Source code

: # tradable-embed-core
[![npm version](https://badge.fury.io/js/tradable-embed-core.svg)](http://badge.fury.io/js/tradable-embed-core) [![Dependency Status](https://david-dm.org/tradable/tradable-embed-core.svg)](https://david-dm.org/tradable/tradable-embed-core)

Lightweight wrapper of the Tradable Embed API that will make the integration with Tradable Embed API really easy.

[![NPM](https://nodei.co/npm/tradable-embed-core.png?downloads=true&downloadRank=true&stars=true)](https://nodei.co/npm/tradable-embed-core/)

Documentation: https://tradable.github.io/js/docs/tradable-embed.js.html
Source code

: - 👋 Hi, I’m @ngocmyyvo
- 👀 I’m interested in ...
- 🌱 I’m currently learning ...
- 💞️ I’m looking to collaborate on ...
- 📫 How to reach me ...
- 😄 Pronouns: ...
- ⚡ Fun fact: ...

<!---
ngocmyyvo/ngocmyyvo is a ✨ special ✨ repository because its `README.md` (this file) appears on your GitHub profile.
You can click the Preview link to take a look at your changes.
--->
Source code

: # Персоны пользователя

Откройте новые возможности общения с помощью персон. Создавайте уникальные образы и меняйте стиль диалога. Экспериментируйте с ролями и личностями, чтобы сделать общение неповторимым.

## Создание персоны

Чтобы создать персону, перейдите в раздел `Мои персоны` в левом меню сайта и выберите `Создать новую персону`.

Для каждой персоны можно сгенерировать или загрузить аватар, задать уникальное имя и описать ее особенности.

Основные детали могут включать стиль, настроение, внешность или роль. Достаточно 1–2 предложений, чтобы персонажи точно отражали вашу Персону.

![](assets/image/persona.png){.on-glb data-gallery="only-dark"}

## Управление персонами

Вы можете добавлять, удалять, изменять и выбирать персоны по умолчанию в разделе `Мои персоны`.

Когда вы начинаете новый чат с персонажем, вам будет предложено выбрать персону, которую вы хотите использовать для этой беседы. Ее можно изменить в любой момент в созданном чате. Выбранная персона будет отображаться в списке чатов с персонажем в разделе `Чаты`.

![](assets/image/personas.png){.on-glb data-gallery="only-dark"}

▶ _Your assignment_
Copy every entry exactly; no part may be left out.

▶ _Result of this exercise_
Source code

: # tradable-embed-core
[![npm version](https://badge.fury.io/js/tradable-embed-core.svg)](http://badge.fury.io/js/tradable-embed-core) [![Dependency Status](https://david-dm.org/tradable/tradable-embed-core.svg)](https://david-dm.org/tradable/tradable-embed-core)

Lightweight wrapper of the Tradable Embed API that will make the integration with Tradable Embed API really easy.

[![NPM](https://nodei.co/npm/tradable-embed-core.png?downloads=true&downloadRank=true&stars=true)](https://nodei.co/npm/tradable-embed-core/)

Documentation: https://tradable.github.io/js/docs/tradable-embed.js.html
Source code

: - 👋 Hi, I’m @ngocmyyvo
- 👀 I’m interested in ...
- 🌱 I’m currently learning ...
- 💞️ I’m looking to collaborate on ...
- 📫 How to reach me ...
- 😄 Pronouns: ...
- ⚡ Fun fact: ...

<!---
ngocmyyvo/ngocmyyvo is a ✨ special ✨ repository because its `README.md` (this file) appears on your GitHub profile.
You can click the Preview link to take a look at your changes.
--->
Source code

: # Персоны пользователя

Откройте новые возможности общения с помощью персон. Создавайте уникальные образы и меняйте стиль диалога. Экспериментируйте с ролями и личностями, чтобы сделать общение неповторимым.

## Создание персоны

Чтобы создать персону, перейдите в раздел `Мои персоны` в левом меню сайта и выберите `Создать новую персону`.

Для каждой персоны можно сгенерировать или загрузить аватар, задать уникальное имя и описать ее особенности.

Основные детали могут включать стиль, настроение, внешность или роль. Достаточно 1–2 предложений, чтобы персонажи точно отражали вашу Персону.

![](assets/image/persona.png){.on-glb data-gallery="only-dark"}

## Управление персонами

Вы можете добавлять, удалять, изменять и выбирать персоны по умолчанию в разделе `Мои персоны`.

Когда вы начинаете новый чат с персонажем, вам будет предложено выбрать персону, которую вы хотите использовать для этой беседы. Ее можно изменить в любой момент в созданном чате. Выбранная персона будет отображаться в списке чатов с персонажем в разделе `Чаты`.

![](assets/image/personas.png){.on-glb data-gallery="only-dark"}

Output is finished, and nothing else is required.